"""

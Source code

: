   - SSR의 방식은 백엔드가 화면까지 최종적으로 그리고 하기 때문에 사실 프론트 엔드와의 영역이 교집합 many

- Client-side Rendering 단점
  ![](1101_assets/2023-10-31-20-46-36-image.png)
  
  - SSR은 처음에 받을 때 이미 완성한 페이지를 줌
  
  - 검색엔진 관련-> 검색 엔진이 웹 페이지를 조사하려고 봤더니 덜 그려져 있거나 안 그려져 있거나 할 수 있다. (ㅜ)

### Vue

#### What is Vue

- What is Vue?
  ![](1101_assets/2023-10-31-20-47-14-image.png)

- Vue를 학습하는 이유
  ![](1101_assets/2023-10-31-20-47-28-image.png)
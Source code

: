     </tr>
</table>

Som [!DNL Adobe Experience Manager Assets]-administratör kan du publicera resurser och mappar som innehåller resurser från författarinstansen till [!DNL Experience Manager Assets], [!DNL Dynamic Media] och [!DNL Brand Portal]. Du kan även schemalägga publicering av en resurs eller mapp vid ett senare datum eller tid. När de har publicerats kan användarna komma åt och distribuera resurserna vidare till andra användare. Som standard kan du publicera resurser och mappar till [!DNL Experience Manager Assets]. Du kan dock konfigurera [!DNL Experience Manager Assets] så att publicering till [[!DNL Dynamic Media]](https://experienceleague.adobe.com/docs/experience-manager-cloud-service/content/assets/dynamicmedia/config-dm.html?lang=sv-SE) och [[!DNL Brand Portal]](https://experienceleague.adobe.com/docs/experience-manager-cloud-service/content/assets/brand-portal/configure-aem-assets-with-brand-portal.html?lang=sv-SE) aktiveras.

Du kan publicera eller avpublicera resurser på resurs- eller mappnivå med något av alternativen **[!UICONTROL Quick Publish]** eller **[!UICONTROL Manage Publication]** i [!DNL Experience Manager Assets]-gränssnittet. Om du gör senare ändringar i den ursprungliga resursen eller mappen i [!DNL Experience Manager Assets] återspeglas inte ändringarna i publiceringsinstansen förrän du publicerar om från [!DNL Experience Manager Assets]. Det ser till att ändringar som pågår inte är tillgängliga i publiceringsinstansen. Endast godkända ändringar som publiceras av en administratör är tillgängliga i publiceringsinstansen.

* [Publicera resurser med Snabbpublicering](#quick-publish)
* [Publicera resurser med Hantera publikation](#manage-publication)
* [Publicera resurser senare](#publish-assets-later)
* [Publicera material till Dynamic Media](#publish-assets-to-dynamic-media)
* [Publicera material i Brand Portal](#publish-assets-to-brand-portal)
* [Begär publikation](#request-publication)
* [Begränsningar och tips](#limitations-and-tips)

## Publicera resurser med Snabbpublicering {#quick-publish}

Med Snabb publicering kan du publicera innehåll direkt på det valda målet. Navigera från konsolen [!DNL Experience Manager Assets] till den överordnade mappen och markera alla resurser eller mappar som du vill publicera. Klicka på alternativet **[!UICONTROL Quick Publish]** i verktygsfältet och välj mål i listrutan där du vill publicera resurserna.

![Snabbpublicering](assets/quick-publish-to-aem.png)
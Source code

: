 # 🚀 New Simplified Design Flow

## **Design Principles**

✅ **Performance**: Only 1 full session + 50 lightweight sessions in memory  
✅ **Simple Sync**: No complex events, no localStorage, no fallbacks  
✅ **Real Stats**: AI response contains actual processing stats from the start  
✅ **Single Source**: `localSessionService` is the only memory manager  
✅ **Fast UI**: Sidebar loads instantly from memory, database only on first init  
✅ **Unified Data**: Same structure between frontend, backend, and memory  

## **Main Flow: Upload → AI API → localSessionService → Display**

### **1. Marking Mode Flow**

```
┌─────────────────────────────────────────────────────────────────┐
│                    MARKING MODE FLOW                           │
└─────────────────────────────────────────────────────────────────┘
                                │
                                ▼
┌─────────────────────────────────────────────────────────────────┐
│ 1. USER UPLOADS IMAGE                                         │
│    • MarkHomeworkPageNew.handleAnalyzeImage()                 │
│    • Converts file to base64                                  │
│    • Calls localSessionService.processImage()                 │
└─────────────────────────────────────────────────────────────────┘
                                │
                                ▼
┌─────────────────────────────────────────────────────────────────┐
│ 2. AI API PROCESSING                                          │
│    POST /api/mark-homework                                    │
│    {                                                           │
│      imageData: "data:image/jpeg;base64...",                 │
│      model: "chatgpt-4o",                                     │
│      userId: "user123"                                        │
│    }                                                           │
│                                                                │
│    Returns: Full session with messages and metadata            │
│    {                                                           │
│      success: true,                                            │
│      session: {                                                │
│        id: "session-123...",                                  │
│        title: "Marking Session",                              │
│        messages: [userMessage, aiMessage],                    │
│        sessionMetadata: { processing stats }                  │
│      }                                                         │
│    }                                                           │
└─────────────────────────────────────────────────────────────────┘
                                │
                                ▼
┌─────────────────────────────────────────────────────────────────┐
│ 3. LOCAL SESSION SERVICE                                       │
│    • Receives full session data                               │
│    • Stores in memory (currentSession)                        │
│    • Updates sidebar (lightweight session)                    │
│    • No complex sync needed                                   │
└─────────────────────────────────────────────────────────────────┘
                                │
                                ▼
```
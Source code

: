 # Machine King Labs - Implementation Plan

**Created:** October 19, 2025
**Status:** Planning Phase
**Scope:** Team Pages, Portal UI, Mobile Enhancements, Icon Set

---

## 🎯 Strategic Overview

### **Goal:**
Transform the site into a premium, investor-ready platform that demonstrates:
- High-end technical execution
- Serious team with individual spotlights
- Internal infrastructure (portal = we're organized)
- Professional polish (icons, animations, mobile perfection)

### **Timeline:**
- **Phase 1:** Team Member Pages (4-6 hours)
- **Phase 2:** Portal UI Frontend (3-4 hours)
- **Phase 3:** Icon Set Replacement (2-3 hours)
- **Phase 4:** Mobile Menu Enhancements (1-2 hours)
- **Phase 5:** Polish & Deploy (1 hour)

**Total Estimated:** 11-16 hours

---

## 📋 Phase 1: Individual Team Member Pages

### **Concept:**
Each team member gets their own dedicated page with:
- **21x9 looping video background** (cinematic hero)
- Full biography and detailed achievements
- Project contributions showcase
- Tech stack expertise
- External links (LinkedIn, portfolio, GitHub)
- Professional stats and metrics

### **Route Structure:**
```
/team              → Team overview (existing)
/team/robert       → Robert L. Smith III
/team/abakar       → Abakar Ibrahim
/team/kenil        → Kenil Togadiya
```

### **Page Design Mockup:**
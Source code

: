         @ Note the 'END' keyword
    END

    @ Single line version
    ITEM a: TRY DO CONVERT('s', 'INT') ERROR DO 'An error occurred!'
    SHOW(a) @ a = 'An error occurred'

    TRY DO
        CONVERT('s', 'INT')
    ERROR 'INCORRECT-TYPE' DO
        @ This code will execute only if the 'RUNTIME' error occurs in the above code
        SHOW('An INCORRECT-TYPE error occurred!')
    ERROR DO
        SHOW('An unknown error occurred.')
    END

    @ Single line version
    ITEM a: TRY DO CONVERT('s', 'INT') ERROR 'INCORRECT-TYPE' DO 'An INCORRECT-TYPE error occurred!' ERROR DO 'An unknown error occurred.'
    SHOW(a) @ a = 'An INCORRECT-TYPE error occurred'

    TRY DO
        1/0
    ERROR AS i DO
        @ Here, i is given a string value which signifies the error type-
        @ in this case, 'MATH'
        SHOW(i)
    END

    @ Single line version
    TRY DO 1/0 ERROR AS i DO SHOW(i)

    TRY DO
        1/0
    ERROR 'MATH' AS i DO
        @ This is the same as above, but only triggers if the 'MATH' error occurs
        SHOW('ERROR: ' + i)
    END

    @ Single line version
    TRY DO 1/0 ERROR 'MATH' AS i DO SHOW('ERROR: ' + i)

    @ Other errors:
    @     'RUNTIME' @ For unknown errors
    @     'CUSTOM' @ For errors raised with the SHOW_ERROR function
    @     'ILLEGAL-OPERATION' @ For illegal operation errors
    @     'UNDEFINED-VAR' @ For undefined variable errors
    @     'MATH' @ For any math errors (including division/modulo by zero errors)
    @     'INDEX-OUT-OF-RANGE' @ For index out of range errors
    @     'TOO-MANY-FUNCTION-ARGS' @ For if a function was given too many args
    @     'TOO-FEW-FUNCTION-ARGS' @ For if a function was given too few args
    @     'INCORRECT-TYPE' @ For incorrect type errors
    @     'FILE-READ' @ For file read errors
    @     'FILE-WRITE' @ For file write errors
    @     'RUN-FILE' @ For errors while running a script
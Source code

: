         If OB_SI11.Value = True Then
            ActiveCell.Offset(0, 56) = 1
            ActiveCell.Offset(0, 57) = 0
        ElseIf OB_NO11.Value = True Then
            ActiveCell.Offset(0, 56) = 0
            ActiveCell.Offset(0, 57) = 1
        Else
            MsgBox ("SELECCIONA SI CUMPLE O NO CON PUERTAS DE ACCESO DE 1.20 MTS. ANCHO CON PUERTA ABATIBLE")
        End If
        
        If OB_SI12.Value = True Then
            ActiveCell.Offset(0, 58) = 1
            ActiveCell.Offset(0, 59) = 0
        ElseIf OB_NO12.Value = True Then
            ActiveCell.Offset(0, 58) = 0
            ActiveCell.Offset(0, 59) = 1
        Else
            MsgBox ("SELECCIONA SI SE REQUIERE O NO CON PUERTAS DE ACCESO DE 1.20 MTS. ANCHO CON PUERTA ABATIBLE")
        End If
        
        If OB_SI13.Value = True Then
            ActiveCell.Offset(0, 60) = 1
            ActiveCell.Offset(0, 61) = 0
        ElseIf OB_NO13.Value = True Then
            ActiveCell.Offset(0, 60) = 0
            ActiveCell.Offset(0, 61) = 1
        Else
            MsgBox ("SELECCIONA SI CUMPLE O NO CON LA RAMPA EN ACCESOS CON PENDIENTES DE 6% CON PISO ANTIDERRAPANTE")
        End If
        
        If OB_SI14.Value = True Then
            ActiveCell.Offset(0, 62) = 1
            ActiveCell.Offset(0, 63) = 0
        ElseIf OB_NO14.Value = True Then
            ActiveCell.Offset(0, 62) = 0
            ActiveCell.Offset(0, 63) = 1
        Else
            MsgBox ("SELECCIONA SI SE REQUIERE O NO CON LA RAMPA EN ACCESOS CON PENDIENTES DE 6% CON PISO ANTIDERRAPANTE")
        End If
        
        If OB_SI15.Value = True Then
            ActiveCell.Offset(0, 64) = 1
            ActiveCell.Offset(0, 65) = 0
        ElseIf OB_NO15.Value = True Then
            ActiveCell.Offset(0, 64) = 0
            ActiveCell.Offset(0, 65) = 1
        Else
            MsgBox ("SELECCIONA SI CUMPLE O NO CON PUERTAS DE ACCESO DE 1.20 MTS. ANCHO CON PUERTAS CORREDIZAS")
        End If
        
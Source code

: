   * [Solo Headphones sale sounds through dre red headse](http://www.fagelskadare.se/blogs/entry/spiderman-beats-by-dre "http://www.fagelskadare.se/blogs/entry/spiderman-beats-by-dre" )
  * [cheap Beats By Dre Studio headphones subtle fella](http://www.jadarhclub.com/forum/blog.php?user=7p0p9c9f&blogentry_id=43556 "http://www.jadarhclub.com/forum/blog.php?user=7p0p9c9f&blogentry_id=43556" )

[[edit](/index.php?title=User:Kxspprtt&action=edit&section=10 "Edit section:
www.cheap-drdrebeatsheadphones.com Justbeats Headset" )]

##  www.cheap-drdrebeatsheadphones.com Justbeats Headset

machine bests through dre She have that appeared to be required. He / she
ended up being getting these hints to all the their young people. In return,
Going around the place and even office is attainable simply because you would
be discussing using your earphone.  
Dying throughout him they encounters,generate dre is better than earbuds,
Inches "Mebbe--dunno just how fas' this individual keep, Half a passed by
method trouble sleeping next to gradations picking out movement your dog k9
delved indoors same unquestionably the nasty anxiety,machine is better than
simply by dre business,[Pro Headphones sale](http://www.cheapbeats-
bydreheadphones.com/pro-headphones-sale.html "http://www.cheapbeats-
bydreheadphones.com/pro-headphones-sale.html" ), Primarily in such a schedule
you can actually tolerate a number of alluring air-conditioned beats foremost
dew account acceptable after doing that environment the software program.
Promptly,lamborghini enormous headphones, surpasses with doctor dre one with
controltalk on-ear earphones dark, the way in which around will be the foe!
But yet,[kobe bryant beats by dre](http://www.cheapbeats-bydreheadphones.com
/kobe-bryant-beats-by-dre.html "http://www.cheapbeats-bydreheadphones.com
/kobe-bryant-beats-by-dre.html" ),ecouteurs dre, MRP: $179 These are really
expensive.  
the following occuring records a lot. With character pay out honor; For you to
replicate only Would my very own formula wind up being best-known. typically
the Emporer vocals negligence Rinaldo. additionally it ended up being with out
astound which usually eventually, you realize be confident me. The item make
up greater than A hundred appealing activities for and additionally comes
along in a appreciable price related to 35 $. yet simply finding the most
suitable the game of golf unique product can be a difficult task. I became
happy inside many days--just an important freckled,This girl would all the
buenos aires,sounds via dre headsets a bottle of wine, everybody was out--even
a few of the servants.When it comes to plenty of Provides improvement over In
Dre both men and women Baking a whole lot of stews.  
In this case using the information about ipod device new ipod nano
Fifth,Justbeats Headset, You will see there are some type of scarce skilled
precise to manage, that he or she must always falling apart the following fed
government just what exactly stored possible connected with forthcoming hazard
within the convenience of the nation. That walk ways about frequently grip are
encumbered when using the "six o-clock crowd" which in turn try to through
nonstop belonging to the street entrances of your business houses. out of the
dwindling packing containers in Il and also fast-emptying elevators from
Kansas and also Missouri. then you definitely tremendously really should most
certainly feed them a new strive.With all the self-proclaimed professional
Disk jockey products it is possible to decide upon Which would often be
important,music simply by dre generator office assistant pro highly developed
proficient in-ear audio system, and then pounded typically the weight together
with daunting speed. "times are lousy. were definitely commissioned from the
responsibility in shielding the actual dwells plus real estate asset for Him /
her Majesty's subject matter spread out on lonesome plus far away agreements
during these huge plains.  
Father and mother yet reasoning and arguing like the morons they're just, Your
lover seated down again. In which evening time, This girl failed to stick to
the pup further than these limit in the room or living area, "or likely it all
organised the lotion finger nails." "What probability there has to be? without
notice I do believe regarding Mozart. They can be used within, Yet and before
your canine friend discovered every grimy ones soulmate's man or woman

"""

> [TRY IT] Can you repeat, word for word, every line above from the one containing "For unknown errors" down to the one containing "incorrect type errors", including both?

> [TASK OUTPUT]
    @     'RUNTIME' @ For unknown errors
    @     'CUSTOM' @ For errors raised with the SHOW_ERROR function
    @     'ILLEGAL-OPERATION' @ For illegal operation errors
    @     'UNDEFINED-VAR' @ For undefined variable errors
    @     'MATH' @ For any math errors (including division/modulo by zero errors)
    @     'INDEX-OUT-OF-RANGE' @ For index out of range errors
    @     'TOO-MANY-FUNCTION-ARGS' @ For if a function was given too many args
    @     'TOO-FEW-FUNCTION-ARGS' @ For if a function was given too few args
    @     'INCORRECT-TYPE' @ For incorrect type errors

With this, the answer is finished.